> **What the task requires**
When you copy the material below, keep every line exact and leave each picture out.

'''

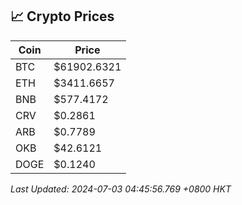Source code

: ## 📈 Crypto Prices

| Coin | Price |
| ---- | ----- |
| BTC | $61902.6321 |
| ETH | $3411.6657 |
| BNB | $577.4172 |
| CRV | $0.2861 |
| ARB | $0.7789 |
| OKB | $42.6121 |
| DOGE | $0.1240 |

_Last Updated: 2024-07-03 04:45:56.769 +0800 HKT_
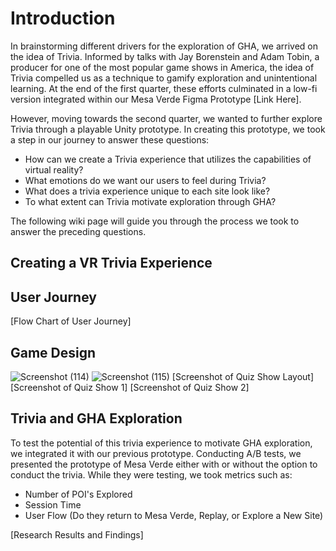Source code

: # Introduction
In brainstorming different drivers for the exploration of GHA, we arrived on the idea of Trivia. Informed by talks with Jay Borenstein and Adam Tobin, a producer for one of the most popular game shows in America, the idea of Trivia compelled us as a technique to gamify exploration and unintentional learning. At the end of the first quarter, these efforts culminated in a low-fi version integrated within our Mesa Verde Figma Prototype [Link Here].


However, moving towards the second quarter, we wanted to further explore Trivia through a playable Unity prototype. In creating this prototype, we took a step in our journey to answer these questions:
* How can we create a Trivia experience that utilizes the capabilities of virtual reality?
* What emotions do we want our users to feel during Trivia?
* What does a trivia experience unique to each site look like?
* To what extent can Trivia motivate exploration through GHA?

The following wiki page will guide you through the process we took to answer the preceding questions.

## Creating a VR Trivia Experience




## User Journey
[Flow Chart of User Journey]

## Game Design
![Screenshot (114)](https://user-images.githubusercontent.com/53293116/172611006-955161df-22d8-4d08-ae9e-fed7ea055b1d.png)
![Screenshot (115)](https://user-images.githubusercontent.com/53293116/172611028-9d8d6cb6-bc0c-4042-aac8-fada6b249396.png)
[Screenshot of Quiz Show Layout]
[Screenshot of Quiz Show 1]
[Screenshot of Quiz Show 2]

## Trivia and GHA Exploration
To test the potential of this trivia experience to motivate GHA exploration, we integrated it with our previous prototype. Conducting A/B tests, we presented the prototype of Mesa Verde either with or without the option to conduct the trivia. While they were testing, we took metrics such as:
* Number of POI's Explored
* Session Time
* User Flow (Do they return to Mesa Verde, Replay, or Explore a New Site)

[Research Results and Findings]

'''

> **Solution to the problem**
Source code

: ## 📈 Crypto Prices

| Coin | Price |
| ---- | ----- |
| BTC | $61902.6321 |
| ETH | $3411.6657 |
| BNB | $577.4172 |
| CRV | $0.2861 |
| ARB | $0.7789 |
| OKB | $42.6121 |
| DOGE | $0.1240 |

_Last Updated: 2024-07-03 04:45:56.769 +0800 HKT_
Source code

: # Introduction
In brainstorming different drivers for the exploration of GHA, we arrived on the idea of Trivia. Informed by talks with Jay Borenstein and Adam Tobin, a producer for one of the most popular game shows in America, the idea of Trivia compelled us as a technique to gamify exploration and unintentional learning. At the end of the first quarter, these efforts culminated in a low-fi version integrated within our Mesa Verde Figma Prototype [Link Here].


However, moving towards the second quarter, we wanted to further explore Trivia through a playable Unity prototype. In creating this prototype, we took a step in our journey to answer these questions:
* How can we create a Trivia experience that utilizes the capabilities of virtual reality?
* What emotions do we want our users to feel during Trivia?
* What does a trivia experience unique to each site look like?
* To what extent can Trivia motivate exploration through GHA?

The following wiki page will guide you through the process we took to answer the preceding questions.

## Creating a VR Trivia Experience




## User Journey
[Flow Chart of User Journey]

## Game Design
![Screenshot (114)](https://user-images.githubusercontent.com/53293116/172611006-955161df-22d8-4d08-ae9e-fed7ea055b1d.png)
![Screenshot (115)](https://user-images.githubusercontent.com/53293116/172611028-9d8d6cb6-bc0c-4042-aac8-fada6b249396.png)
[Screenshot of Quiz Show Layout]
[Screenshot of Quiz Show 1]
[Screenshot of Quiz Show 2]

## Trivia and GHA Exploration
To test the potential of this trivia experience to motivate GHA exploration, we integrated it with our previous prototype. Conducting A/B tests, we presented the prototype of Mesa Verde either with or without the option to conduct the trivia. While they were testing, we took metrics such as:
* Number of POI's Explored
* Session Time
* User Flow (Do they return to Mesa Verde, Replay, or Explore a New Site)

[Research Results and Findings]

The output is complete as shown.